Cette année, l’offre politique est globalement assez pauvre et aucun programme ne propose de réforme suffisamment courageuse et originale pour créer l’adhésion pleine et entière. Trop de dettes, trop de dépenses publiques, des libertés publiques en berne, une pression fiscale étouffante et un tissu entrepreneurial qui se délite : le modèle social français expire, et il est à craindre qu’une nouvelle fois, l’élection laisse passer l’occasion de la réforme nécessaire.

Pourtant, l’aveuglement des politiques est volontaire, tant les solutions et les idées existent. Le mouvement libéral bouillonne d’idées nouvelles, et certaines actions décisives pourraient renverser la vapeur et aider à relever un pays qui conserve beaucoup d’atouts. Mais où se situe l’urgence ?

 

Réforme de l’Éducation

Pour Jean-Philippe Delsol, avocat et président de l’IREF, la priorité doit être donnée à l’éducation, qui, malgré le courage et la vertu de certains enseignants courageux et passionnés, ploie sous le poids des syndicats, de la démagogie, d’idéologies égalitaristes et du statut de la fonction publique. Mais la solution ne viendra pas des ministères :

« Seule une libéralisation de l’école peut permettre à l’Éducation nationale de réagir et, peut-être, de se rénover face à une concurrence qui, à défaut, lui prendrait ses élèves et l’obligerait à réduire les effectifs du corps enseignant. »

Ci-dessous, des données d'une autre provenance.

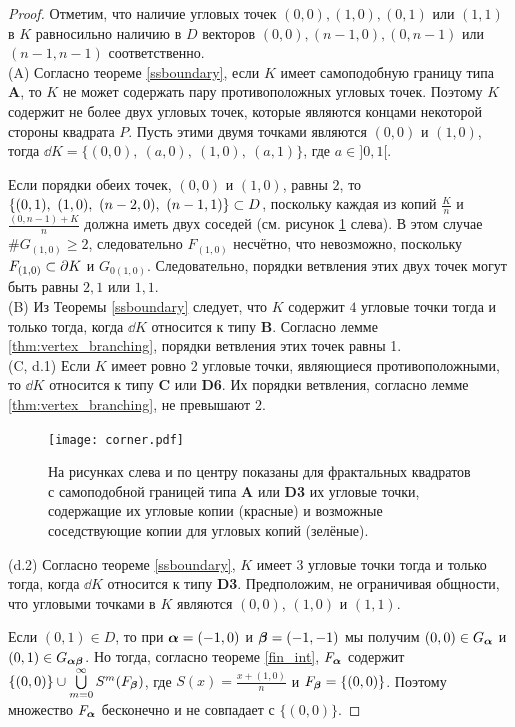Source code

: \begin{proof}

Отметим, что наличие угловых точек $(0,0), (1,0), (0,1)$ или $(1,1)$ в $K$ равносильно наличию в $D$  векторов $(0,0), (n-1,0), (0,n-1)$ или $(n-1,n-1)$ соответственно.
\\

(A) Согласно теореме \ref{ssboundary}, если $K$ имеет самоподобную границу типа {\bf A}, то $K$ не может содержать пару противоположных угловых точек. 
Поэтому $K$ содержит не более двух угловых точек, которые являются концами некоторой стороны квадрата $P$. 
Пусть этими двумя точками являются $(0,0)$ и $(1,0)$, тогда $\dd K=\{(0,0),\ (a,0),\ (1,0),\ (a,1)\}$, где $a\in]0,1[$. 

Если порядки обеих точек, $(0,0)$ и $(1,0)$,  равны $2$, то $\{(0,1),\ (1,0),\ (n-2,0),\ (n-1,1)\}\subset D$, поскольку каждая из копий $\frac{K}{n}$ и $\frac{(0,n-1)+K}{n}$ должна иметь двух соседей (см. рисунок \ref{fig:corner} слева). 
В этом случае $\#G_{(1,0)}\geq2$, следовательно $F_{(1,0)}$ несчётно, что невозможно, поскольку $F_{(1,0)}\subset\partial K$ и $G_{0(1,0)}$.
Следовательно, порядки ветвления этих двух точек могут быть равны $2,1$ или $1,1$.\\

(B) Из Теоремы \ref{ssboundary} следует, что $K$ содержит $4$ угловые точки тогда и только тогда, когда $\dd K$ относится к типу {\bf B}.
Согласно лемме \ref{thm:vertex_branching}, порядки ветвления этих точек равны 1.\\

(C, d.1) Если $K$ имеет ровно $2$ угловые точки, являющиеся противоположными, то $\dd K$ относится к типу {\bf C} или {\bf D6}.
Их порядки ветвления, согласно лемме \ref{thm:vertex_branching}, не превышают $2$.
\begin{figure}[H]
\centering
\texttt{[image: corner.pdf]}
\caption{На рисунках слева и по центру показаны для фрактальных квадратов с самоподобной границей типа {\bf A} или {\bf D3} их угловые точки, содержащие их угловые копии (красные) и возможные соседствующие копии для угловых копий (зелёные).
}
\label{fig:corner}
\end{figure}

(d.2) Согласно теореме \ref{ssboundary}, $K$ имеет $3$ угловые точки тогда и только тогда, когда $\dd K$ относится к типу {\bf D3}.
Предположим, не ограничивая общности, что угловыми точками в $K$ являются $(0,0)$, $(1,0)$ и $(1,1)$.

Если $(0,1)\in D$, то при ${\bm{\alpha}}=(-1,0)$ и ${\bm{\beta}}=(-1,-1)$ мы получим $(0,0)\in G_{\bm{\alpha}}$ и $(0,1)\in G_{{\bm{\alpha}}{\bm{\beta}}}$.
Но тогда, согласно теореме \ref{fin_int}, $F_{\bm{\alpha}}$ содержит $\{(0,0)\}\cup\bigcup\limits_{m=0}^\infty S^m(F_{\bm{\beta}})$, где $S(x)=\frac{x+(1,0)}{n}$ и $F_{\bm{\beta}}=\{(0,0)\}$.
Поэтому множество $F_{\bm{\alpha}}$ бесконечно и не совпадает с $\{(0,0)\}$.


\end{proof}
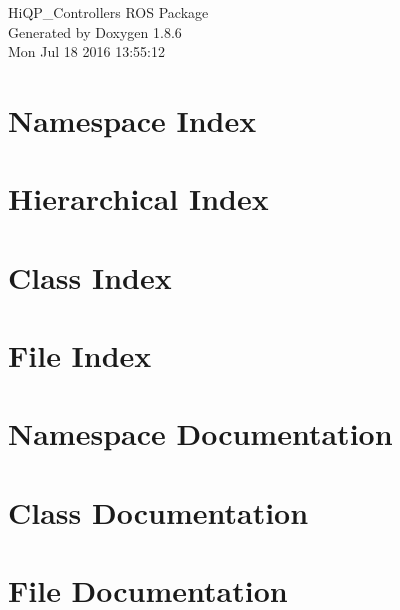 \documentclass[twoside]{book}
\newcommand{\clearemptydoublepage}{%
  \newpage{\pagestyle{empty}\cleardoublepage}%
}
\begin{document}
\hypersetup{pageanchor=false}
\begin{titlepage}
\vspace*{7cm}
\begin{center}%
{\Large Hi\-Q\-P\-\_\-\-Controllers R\-O\-S Package }\\
\vspace*{1cm}
{\large Generated by Doxygen 1.8.6}\\
\vspace*{0.5cm}
{\small Mon Jul 18 2016 13:55:12}\\
\end{center}
\end{titlepage}
\clearemptydoublepage
\tableofcontents
\clearemptydoublepage
{}
\hypersetup{pageanchor=true}

\chapter{Namespace Index}

\chapter{Hierarchical Index}

\chapter{Class Index}

\chapter{File Index}

\chapter{Namespace Documentation}

\chapter{Class Documentation}









\chapter{File Documentation}















\newpage
{}
{}
\printindex
\end{document}
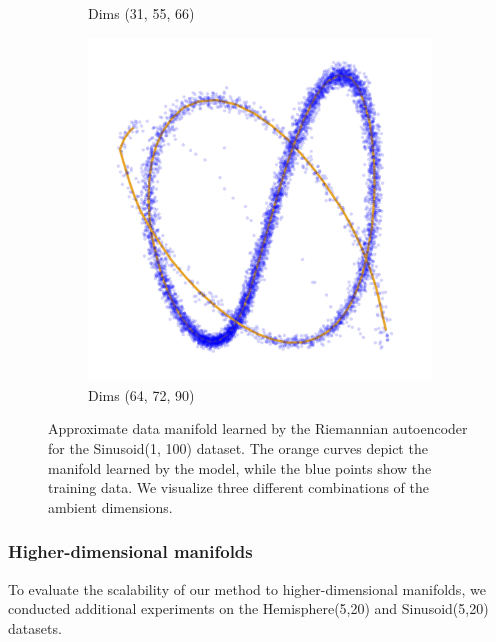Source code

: \begin{figure}[htb]
\begin{subfigure}[b]{0.32\textwidth}
            \caption{Dims (31, 55, 66)}
        \end{subfigure}
        \hfill
        \begin{subfigure}[b]{0.32\textwidth}
            \centering
            \includegraphics[width=\textwidth]{chapter5/results/visualisations/RAE/projections/sinusoid_1_100/more_transparent/64_72_90.jpg}
            \caption{Dims (64, 72, 90)}
        \end{subfigure}
    
        \caption{
            Approximate data manifold learned by the Riemannian autoencoder for the Sinusoid(1, 100) dataset. The orange curves depict the manifold learned by the model, while the blue points show the training data. We visualize three different combinations of the ambient dimensions. %
        }
        \label{fig:learned_charts_for_Sinusoid_1_100}
    \end{figure}


    \subsubsection{Higher-dimensional manifolds}




    To evaluate the scalability of our method to higher-dimensional manifolds, we conducted additional experiments on the Hemisphere(5,20) and Sinusoid(5,20) datasets.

Cela a des implications très concrètes :

« Il faut que les enseignants du public soient embauchés selon des contrats privés et licenciables si leurs cours sont mauvais, que les quotas limitant l’enseignement sous contrat (20 % des effectifs) soient supprimés, que cesse la suspicion à l’égard du privé, que l’État perde son monopole de dispense des diplômes (la collation des grades)… Il faut encore que les écoles ne soient plus financées directement par les budgets publics, mais par un système de bons scolaires remis par l’État aux parents ou éducateurs pour payer l’école de leur choix. Ça fonctionne bien à l’étranger aux Pays-Bas, en Angleterre, aux États-Unis, en Suède… ».

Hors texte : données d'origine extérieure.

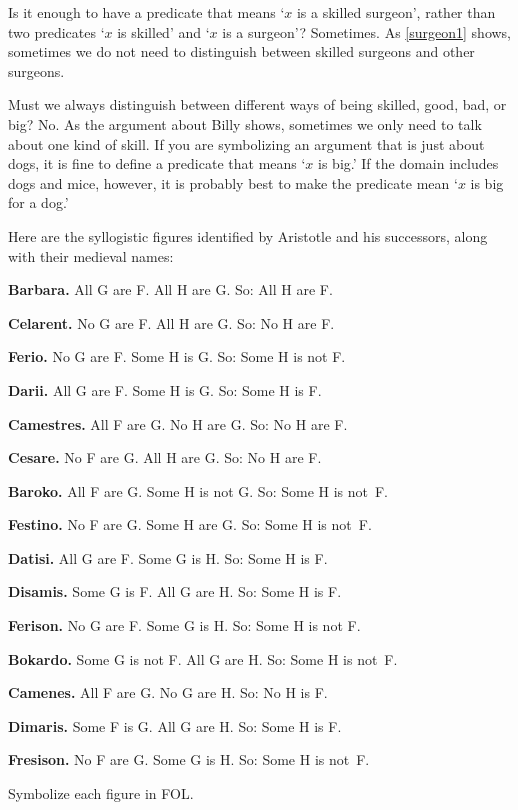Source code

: Is it enough to have a predicate that means `$x$ is a skilled surgeon', rather than two predicates `$x$ is skilled' and `$x$ is a surgeon'? Sometimes. As \cref{surgeon1} shows, sometimes we do not need to distinguish between skilled surgeons and other surgeons.

Must we always distinguish between different ways of being skilled, good, bad, or big? No. As the argument about Billy shows, sometimes we only need to talk about one kind of skill. If you are symbolizing an argument that is just about dogs, it is fine to define a predicate that means `$x$ is big.' If the domain includes dogs and mice, however, it is probably best to make the predicate mean `$x$ is big for a dog.'

\practiceproblems
\problempart
{}\label{pr.BarbaraEtc}
Here are the syllogistic figures identified by Aristotle and his successors, along with their medieval names:
\begin{compactlist}
	\item \textbf{Barbara.} All G are F. All H are G. So:  All H are F.
	\item \textbf{Celarent.} No G are F. All H are G. So: No H are F.
	\item \textbf{Ferio.} No G are F. Some H is G. So: Some H is not F.
	\item \textbf{Darii.} All G are F. Some H is G. So: Some H is F.
	\item \textbf{Camestres.} All F are G. No H are G. So: No H are F.
	\item \textbf{Cesare.} No F are G. All H are G. So: No H are F.
	\item \textbf{Baroko.} All F are G. Some H is not G. So: Some H is not~F.
	\item \textbf{Festino.} No F are G. Some H are G. So: Some H is not~F.
	\item \textbf{Datisi.} All G are F. Some G is H. So: Some H is F.
	\item \textbf{Disamis.} Some G is F. All G are H. So: Some H is F.
	\item \textbf{Ferison.} No G are F. Some G is H. So: Some H is not F.
	\item \textbf{Bokardo.} Some G is not F. All G are H. So:  Some H is not~F.
	\item \textbf{Camenes.} All F are G. No G are H. So: No H is F.
	\item \textbf{Dimaris.} Some F is G. All G are H. So: Some H is F.
	\item \textbf{Fresison.} No F are G. Some G is H. So: Some H is not~F.
\end{compactlist}
Symbolize each figure in FOL.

Jean-Philippe Delsol rappelle enfin que, non seulement les écoles indépendantes sont plus performantes, mais elles sont moins chères. Dans une économie globale qui repose largement sur le capital cognitif des individus, ces conseils devraient être pris aux sérieux par tous les candidats.

 

Réforme santé

Jacques Garello, économiste et président d’honneur de l’ALEPS, rejoint le constat de M. Delsol sur la priorité à donner à la réforme de l’éducation, tout en lui ajoutant celle de la sécurité sociale :

« Dans le domaine de la santé, de la retraite, comme dans celui de l’enseignement, il faut marquer la rupture avec l’assistanat et le dirigisme pour retrouver les vertus de la responsabilité, de la concurrence et de la subsidiarité. Cette réforme n’implique aucune dépense ni aucune réglementation nouvelle, il suffit de rendre aux Français l’argent dont ils ont été dépouillés et l’initiative dont ils ont été privés. »

 

Pression fiscale

Au cœur du malheur français, il y a sa fiscalité exceptionnelle.

Pour Nicolas Marques de l’Institut économique Molinari, une fiscalité de production hors normes qui taxe les processus de production indépendamment de leur rentabilité économique pousse des millions de Français à l’expatriation :

« Pour dégager 100 euros d’excédent net d’exploitation dans l’Hexagone, l’entreprise moyenne devait s’acquitter de 27 euros d’impôts de productions nets de subvention en 2019, contre 7 euros dans l’Union européenne. Conséquence, les emplois se détruisent plus vite et se créent moins vite. La réduction mise en œuvre par le gouvernement en 2021 est insuffisante. Il faudrait une baisse de 35 milliards d’euros pour aligner la fiscalité française sur les autres pays européens. C’est la clef pour la compétitivité et le pouvoir d’achat, le coût des impôts de production reposant au final sur les salariés et les chômeurs. »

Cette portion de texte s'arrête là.